3. Sunscreen, sunscreen, sunscreen: I know, I know, sunscreen’s not actually good for you either. At least there are more and more natural sunblocks available on the market so you don’t have to fear that you’re trading off a sunburn in exchange for toxic chemicals.  As I mentioned, hiking at high altitudes will make the sun’s rays even more damaging to your flesh, even if you think you don’t burn. One summer years ago, I had been hiking so regularly that my legs were beyond needing sunscreen for the average hiking excursion–or so I thought. Then one day I spent 2.5 hours on a ridge top in unobstructed sunshine and it proved to be too much for my delicate flesh. Between the length of time and higher elevation than my typical hikes, the backs of my legs were done like dinner. I have never had such a defined sunburn line nor a stark contrast between burned and normal flesh. In fact, the line of the sunburn was visible for months. Months.  So yeah, wear your sunscreen (see also: cover yourself).

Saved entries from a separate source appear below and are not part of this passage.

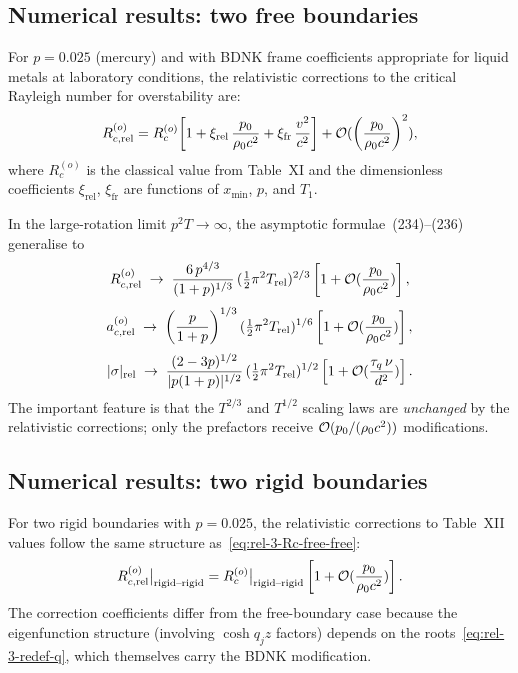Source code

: \subsection{Numerical results: two free boundaries}

For $p = 0.025$ (mercury) and with BDNK frame coefficients
appropriate for liquid metals at laboratory conditions, the
relativistic corrections to the
critical Rayleigh number for overstability are:
\begin{equation}\label{eq:rel-3-Rc-free-free}
  R_{c,\mathrm{rel}}^{(o)}
  = R_{c}^{(o)}\!\left[
    1 + \xi_{\mathrm{rel}}\,\frac{p_{0}}{\rdensity c^{2}}
    + \xi_{\mathrm{fr}}\,\frac{v^{2}}{c^{2}}
  \right]
  + \order{\left(\frac{p_{0}}{\rdensity c^{2}}\right)^{2}},
\end{equation}
where $R_{c}^{(o)}$ is the classical value from Table~XI and the
dimensionless coefficients $\xi_{\mathrm{rel}}$, $\xi_{\mathrm{fr}}$ are
functions of $x_{\min}$, $p$, and $T_{1}$.

In the large-rotation limit $p^{2}T\to\infty$, the asymptotic
formulae~(234)--(236) generalise to
\begin{equation}\label{eq:rel-3-Rc-asymp}
  R_{c,\mathrm{rel}}^{(o)}
  \;\to\;
  \frac{6\,p^{4/3}}{(1+p)^{1/3}}\,
  (\tfrac{1}{2}\pi^{2}T_{\mathrm{rel}})^{2/3}
  \relcorr{\frac{p_{0}}{\rdensity c^{2}}},
\end{equation}
\begin{equation}\label{eq:rel-3-ac-asymp}
  a_{c,\mathrm{rel}}^{(o)}
  \;\to\;
  \left(\frac{p}{1+p}\right)^{1/3}
  (\tfrac{1}{2}\pi^{2}T_{\mathrm{rel}})^{1/6}
  \relcorr{\frac{p_{0}}{\rdensity c^{2}}},
\end{equation}
\begin{equation}\label{eq:rel-3-sigma-asymp}
  |\sigma|_{\mathrm{rel}}
  \;\to\;
  \frac{(2-3p)^{1/2}}{|p(1+p)|^{1/2}}\,
  (\tfrac{1}{2}\pi^{2}T_{\mathrm{rel}})^{1/2}
  \relcorr{\frac{\tauq\,\nu}{d^{2}}}.
\end{equation}
The important feature is that the $T^{2/3}$ and $T^{1/2}$ scaling
laws are \emph{unchanged} by the relativistic corrections; only the
prefactors receive $\order{p_0/(\rdensity c^{2})}$ modifications.

\subsection{Numerical results: two rigid boundaries}

For two rigid boundaries with $p = 0.025$, the relativistic
corrections to Table~XII values follow the same structure
as~\eqref{eq:rel-3-Rc-free-free}:
\begin{equation}\label{eq:rel-3-Rc-rigid}
  R_{c,\mathrm{rel}}^{(o)}\big|_{\text{rigid--rigid}}
  = R_{c}^{(o)}\big|_{\text{rigid--rigid}}
    \relcorr{\frac{p_{0}}{\rdensity c^{2}}}.
\end{equation}
The correction coefficients differ from the free-boundary case because
the eigenfunction structure (involving $\cosh q_{j}z$ factors) depends
on the roots~\eqref{eq:rel-3-redef-q}, which themselves carry the
BDNK modification.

4. Watch for signs of heat stroke: Sometimes heat and exertion will just get the better of you. Pay attention to your body when you’re hiking in the sunshine. Yes, you’re going to get warm hiking in the summer sunshine, but there’s a difference between being hot and heat stroke. Keep an eye out for the following symptoms: headache, dizzyness or light-headedness, rapid heartbeat, nausea, weakness or lack of sweating despite heat.  I’ve had mild heatstroke only a couple of times and it was noticeably different than just being hot and tired and, in my case, was definitely due to pushing the limits of distance and elevation gain in high temperatures without sufficient food and water. I’ve learned my lesson. If you see early signs, pay attention and act accordingly (i.e. do something to try to cool yourself down and avoid further overheating), instead of stubbornly continuing to climb upward as I did. That expression do as I say and not as I do is meant for people like me.

Okay, now I promise (I think) to avoid PSAing you to death. From now on in, you can just enjoy your hiking season.